Indian theatre tradition goes back to the 1st century B.C. However there were hardly any women dramatists to speak of before the 19th century. Because of socio-cultural milieu, women did not, or could not contribute much in theatre in ancient India as writer or director or even as actor. The few contributions they have had, has not been properly documented. Almost the same situation existed in other genres of literature.
Things began to change from 19 Century.


During 19th century many female authors carved out an important place for themselves in the genre of fiction and poetry: the stage remained largely closed to them. Women started contributing (or their contribution began to be recorded) in the genre of theatre only from late 19 Century. It gained in significance with time. And, interestingly it was more pronounced in regional theatre.

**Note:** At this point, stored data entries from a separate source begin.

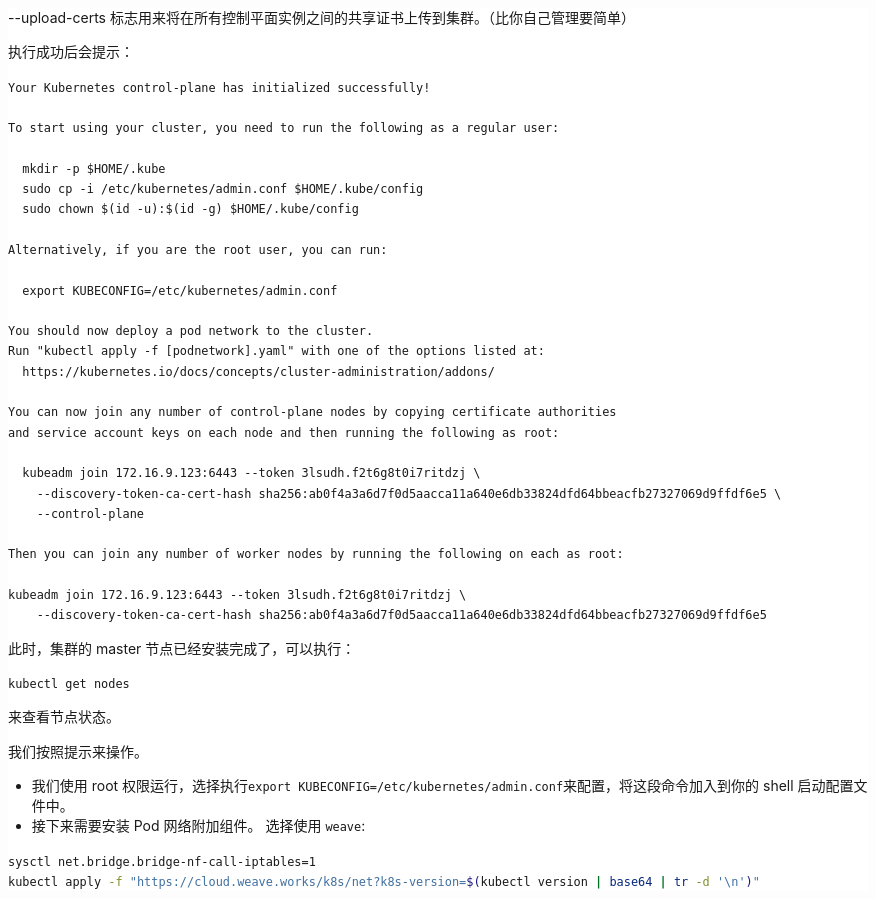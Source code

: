 --upload-certs 标志用来将在所有控制平面实例之间的共享证书上传到集群。（比你自己管理要简单）

执行成功后会提示：

```
Your Kubernetes control-plane has initialized successfully!

To start using your cluster, you need to run the following as a regular user:

  mkdir -p $HOME/.kube
  sudo cp -i /etc/kubernetes/admin.conf $HOME/.kube/config
  sudo chown $(id -u):$(id -g) $HOME/.kube/config

Alternatively, if you are the root user, you can run:

  export KUBECONFIG=/etc/kubernetes/admin.conf

You should now deploy a pod network to the cluster.
Run "kubectl apply -f [podnetwork].yaml" with one of the options listed at:
  https://kubernetes.io/docs/concepts/cluster-administration/addons/

You can now join any number of control-plane nodes by copying certificate authorities
and service account keys on each node and then running the following as root:

  kubeadm join 172.16.9.123:6443 --token 3lsudh.f2t6g8t0i7ritdzj \
	--discovery-token-ca-cert-hash sha256:ab0f4a3a6d7f0d5aacca11a640e6db33824dfd64bbeacfb27327069d9ffdf6e5 \
	--control-plane

Then you can join any number of worker nodes by running the following on each as root:

kubeadm join 172.16.9.123:6443 --token 3lsudh.f2t6g8t0i7ritdzj \
	--discovery-token-ca-cert-hash sha256:ab0f4a3a6d7f0d5aacca11a640e6db33824dfd64bbeacfb27327069d9ffdf6e5
```

此时，集群的 master 节点已经安装完成了，可以执行：

```sh
kubectl get nodes
```

来查看节点状态。

我们按照提示来操作。

- 我们使用 root 权限运行，选择执行`export KUBECONFIG=/etc/kubernetes/admin.conf`来配置，将这段命令加入到你的 shell 启动配置文件中。
- 接下来需要安装 Pod 网络附加组件。
  选择使用 `weave`:

```sh
sysctl net.bridge.bridge-nf-call-iptables=1
kubectl apply -f "https://cloud.weave.works/k8s/net?k8s-version=$(kubectl version | base64 | tr -d '\n')"
```
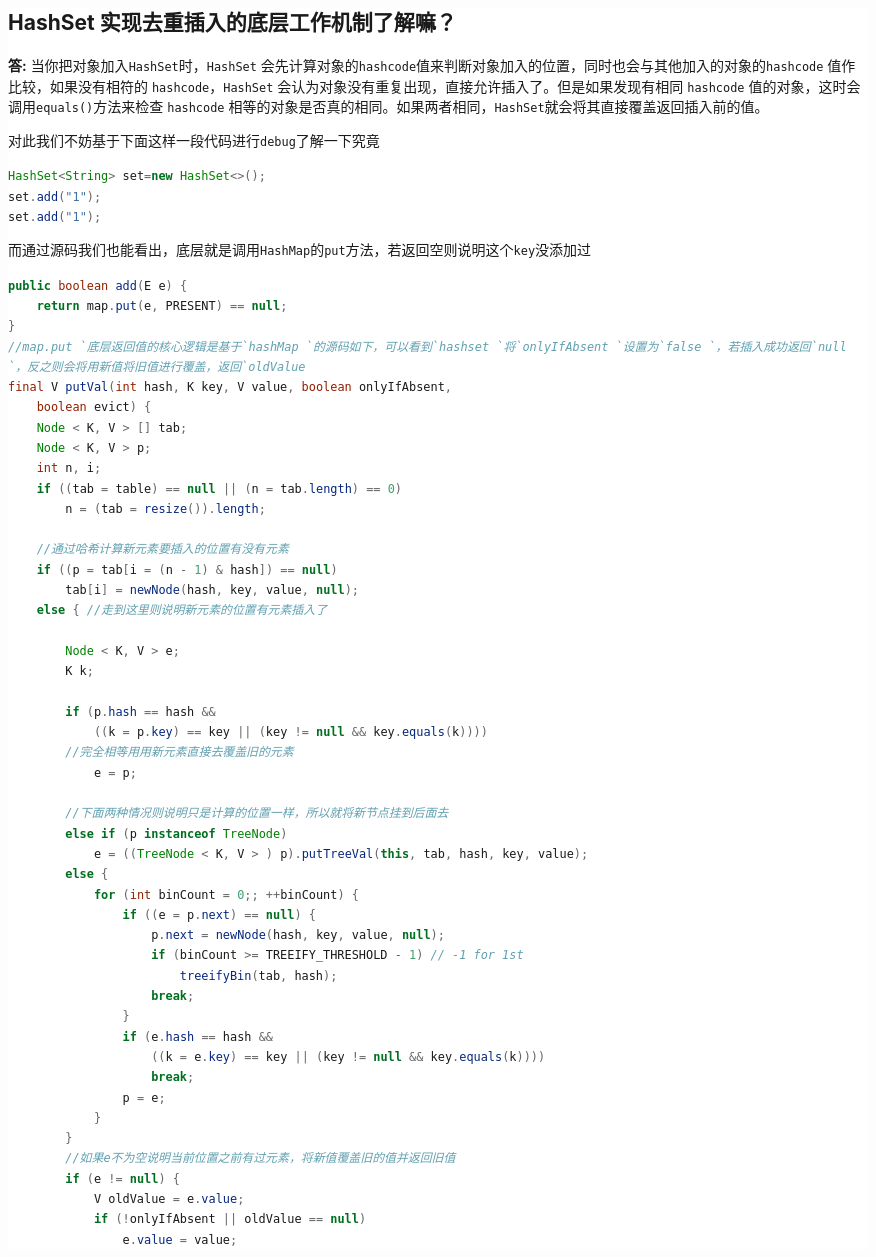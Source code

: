 ## HashSet 实现去重插入的底层工作机制了解嘛？

**答:** 当你把对象加入`HashSet`时，`HashSet` 会先计算对象的`hashcode`值来判断对象加入的位置，同时也会与其他加入的对象的`hashcode` 值作比较，如果没有相符的 `hashcode`，`HashSet` 会认为对象没有重复出现，直接允许插入了。但是如果发现有相同 `hashcode` 值的对象，这时会调用`equals()`方法来检查 `hashcode` 相等的对象是否真的相同。如果两者相同，`HashSet`就会将其直接覆盖返回插入前的值。

对此我们不妨基于下面这样一段代码进行`debug`了解一下究竟

```java
HashSet<String> set=new HashSet<>();
set.add("1");
set.add("1");
```

而通过源码我们也能看出，底层就是调用`HashMap`的`put`方法，若返回空则说明这个`key`没添加过

```java
public boolean add(E e) {
    return map.put(e, PRESENT) == null;
}
//map.put `底层返回值的核心逻辑是基于`hashMap `的源码如下，可以看到`hashset `将`onlyIfAbsent `设置为`false `，若插入成功返回`null `，反之则会将用新值将旧值进行覆盖，返回`oldValue
final V putVal(int hash, K key, V value, boolean onlyIfAbsent,
    boolean evict) {
    Node < K, V > [] tab;
    Node < K, V > p;
    int n, i;
    if ((tab = table) == null || (n = tab.length) == 0)
        n = (tab = resize()).length;

    //通过哈希计算新元素要插入的位置有没有元素
    if ((p = tab[i = (n - 1) & hash]) == null)
        tab[i] = newNode(hash, key, value, null);
    else { //走到这里则说明新元素的位置有元素插入了

        Node < K, V > e;
        K k;

        if (p.hash == hash &&
            ((k = p.key) == key || (key != null && key.equals(k))))
        //完全相等用用新元素直接去覆盖旧的元素
            e = p;

        //下面两种情况则说明只是计算的位置一样，所以就将新节点挂到后面去
        else if (p instanceof TreeNode)
            e = ((TreeNode < K, V > ) p).putTreeVal(this, tab, hash, key, value);
        else {
            for (int binCount = 0;; ++binCount) {
                if ((e = p.next) == null) {
                    p.next = newNode(hash, key, value, null);
                    if (binCount >= TREEIFY_THRESHOLD - 1) // -1 for 1st
                        treeifyBin(tab, hash);
                    break;
                }
                if (e.hash == hash &&
                    ((k = e.key) == key || (key != null && key.equals(k))))
                    break;
                p = e;
            }
        }
        //如果e不为空说明当前位置之前有过元素，将新值覆盖旧的值并返回旧值
        if (e != null) {
            V oldValue = e.value;
            if (!onlyIfAbsent || oldValue == null)
                e.value = value;
```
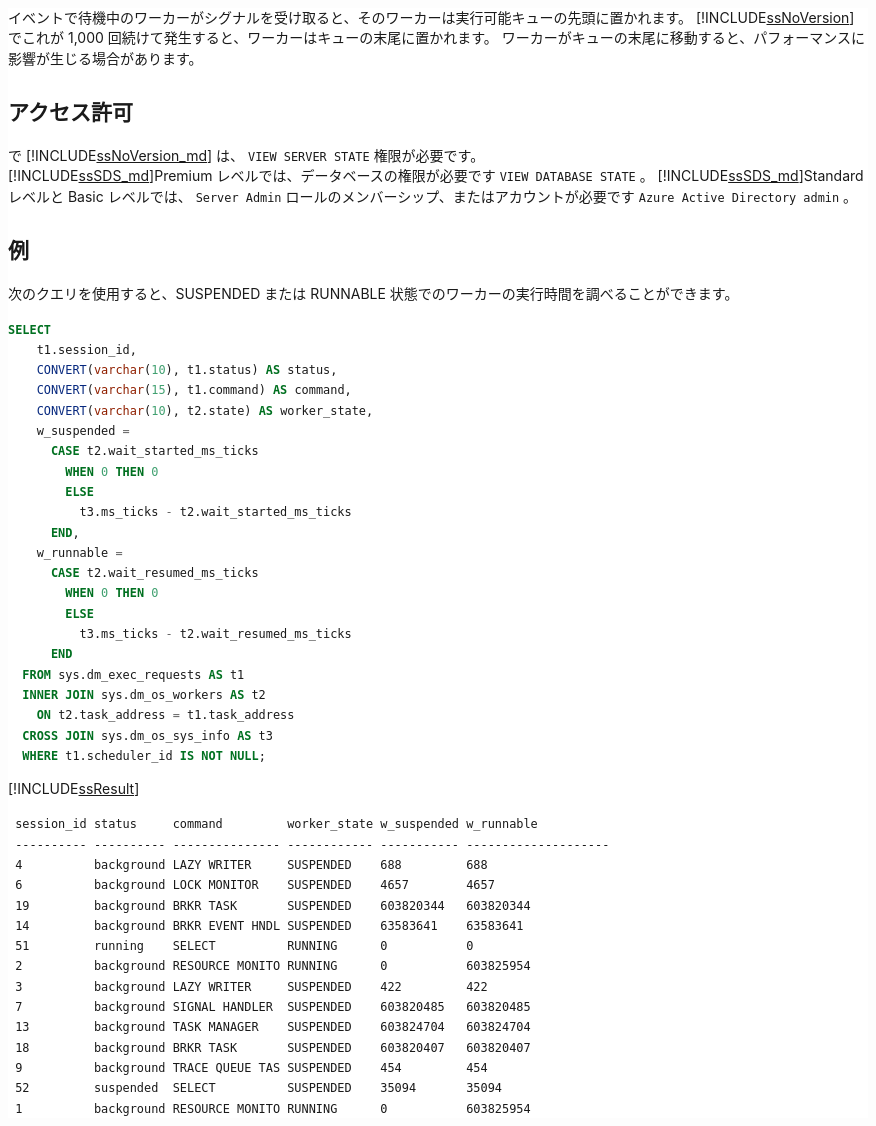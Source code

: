  イベントで待機中のワーカーがシグナルを受け取ると、そのワーカーは実行可能キューの先頭に置かれます。 [!INCLUDE[ssNoVersion](../../includes/ssnoversion-md.md)] でこれが 1,000 回続けて発生すると、ワーカーはキューの末尾に置かれます。 ワーカーがキューの末尾に移動すると、パフォーマンスに影響が生じる場合があります。  
  
## <a name="permissions"></a>アクセス許可
で [!INCLUDE[ssNoVersion_md](../../includes/ssnoversion-md.md)] は、 `VIEW SERVER STATE` 権限が必要です。   
[!INCLUDE[ssSDS_md](../../includes/sssds-md.md)]Premium レベルでは、データベースの権限が必要です `VIEW DATABASE STATE` 。 [!INCLUDE[ssSDS_md](../../includes/sssds-md.md)]Standard レベルと Basic レベルでは、 `Server Admin` ロールのメンバーシップ、またはアカウントが必要です `Azure Active Directory admin` 。   

## <a name="examples"></a>例  
 次のクエリを使用すると、SUSPENDED または RUNNABLE 状態でのワーカーの実行時間を調べることができます。  
  
```sql
SELECT   
    t1.session_id,  
    CONVERT(varchar(10), t1.status) AS status,  
    CONVERT(varchar(15), t1.command) AS command,  
    CONVERT(varchar(10), t2.state) AS worker_state,  
    w_suspended =   
      CASE t2.wait_started_ms_ticks  
        WHEN 0 THEN 0  
        ELSE   
          t3.ms_ticks - t2.wait_started_ms_ticks  
      END,  
    w_runnable =   
      CASE t2.wait_resumed_ms_ticks  
        WHEN 0 THEN 0  
        ELSE   
          t3.ms_ticks - t2.wait_resumed_ms_ticks  
      END  
  FROM sys.dm_exec_requests AS t1  
  INNER JOIN sys.dm_os_workers AS t2  
    ON t2.task_address = t1.task_address  
  CROSS JOIN sys.dm_os_sys_info AS t3  
  WHERE t1.scheduler_id IS NOT NULL;  
```  
  
 [!INCLUDE[ssResult](../../includes/ssresult-md.md)]  

```
 session_id status     command         worker_state w_suspended w_runnable  
 ---------- ---------- --------------- ------------ ----------- --------------------  
 4          background LAZY WRITER     SUSPENDED    688         688  
 6          background LOCK MONITOR    SUSPENDED    4657        4657
 19         background BRKR TASK       SUSPENDED    603820344   603820344  
 14         background BRKR EVENT HNDL SUSPENDED    63583641    63583641  
 51         running    SELECT          RUNNING      0           0  
 2          background RESOURCE MONITO RUNNING      0           603825954  
 3          background LAZY WRITER     SUSPENDED    422         422  
 7          background SIGNAL HANDLER  SUSPENDED    603820485   603820485  
 13         background TASK MANAGER    SUSPENDED    603824704   603824704  
 18         background BRKR TASK       SUSPENDED    603820407   603820407  
 9          background TRACE QUEUE TAS SUSPENDED    454         454  
 52         suspended  SELECT          SUSPENDED    35094       35094  
 1          background RESOURCE MONITO RUNNING      0           603825954  
```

The numbers increased appreciatively after Independence. The issues raised amaze by their range with regard to women's experiences. Important women dramatists include Mahasweta Devi, Nabaneeta Dev Sen, and Saonli Mitra (Bengali); Dhiruben Patel and Varsha Adalja (Gujarati); Mannu Bhandari, Kusum Kumar, Mridula Garg, Shanti Mehrotra, and Mrinal Pande (Hindi); Malatibai Bedekar, Mukta Dikshit, Tara Vanrase, Jyoti Mhapsekar, Sushma Deshpande, and Prema Kantak (Marathi); Manjit Pal Kaur (Punjabi); Ambai and Mangai (Tamil); Volga and Vinodini (Telugu); Jameela Nishat (Urdu). Sanghamitra Mishra and Nibedita Jena (Odia). Dina Mehta is among the best known of those writing in English, addressing various themes on Mythmakers; Tiger, Tiger; Sister Like You; When One plus One Makes Nine; and the most celebrated, Brides Are Not for Burning and Getting Away with Murder. In 1989, Bilkiz Alladin dramatized the historical romance of the British Resident in Hyderabad, James Kirkpatrick, with the beautiful Khairunnissa as For the Love of a Begum, which focussed on the interface of the Raj and harem politics and the interplay of the characters. 
The new millennium opened with great promise. Manjula Padmanabhan shot to fame with her award-winning Harvest, followed by Lights Out, Hidden Fires, and Mating Season. Poile Sengupta wrote some fascinating plays, like Mangalam and Keats Was a Tuber. Younger talents like Robijita Gogoi, Shailaja J., Jayati Bose, Rourkela based Nibedita Jena, Bhubaneswar based Bhaswati Basu and Balasore based Sasmita Rana to name a few, are forging new idioms.
Happily, the emergence of women directors as individual cultural producers with gendered perception, innovative semiotics, and sensitive treatment of social issues, has opened up the field to accommodate women's experiences and viewpoints as well as re-present, with gender- sensitive treatment, texts by male playwrights. This is of utmost importance as far as the impact and consolidation of women-centred theatre in India is concerned because theatre as a patriarchal hegemony is quite capable of absorbing female texts, nullifying their cutting edge, and even turning "feminine concerns" into new commodities for male consumption.
In early twentieth century Balamani Ammal, a former devadasi led her own troupe consisting only of women who needed shelter, which travelled all over Tamil Nadu. The director and male impersonator - R. Nagarathnamma followed suit, forming an all-female Kannada company in 1958.[1]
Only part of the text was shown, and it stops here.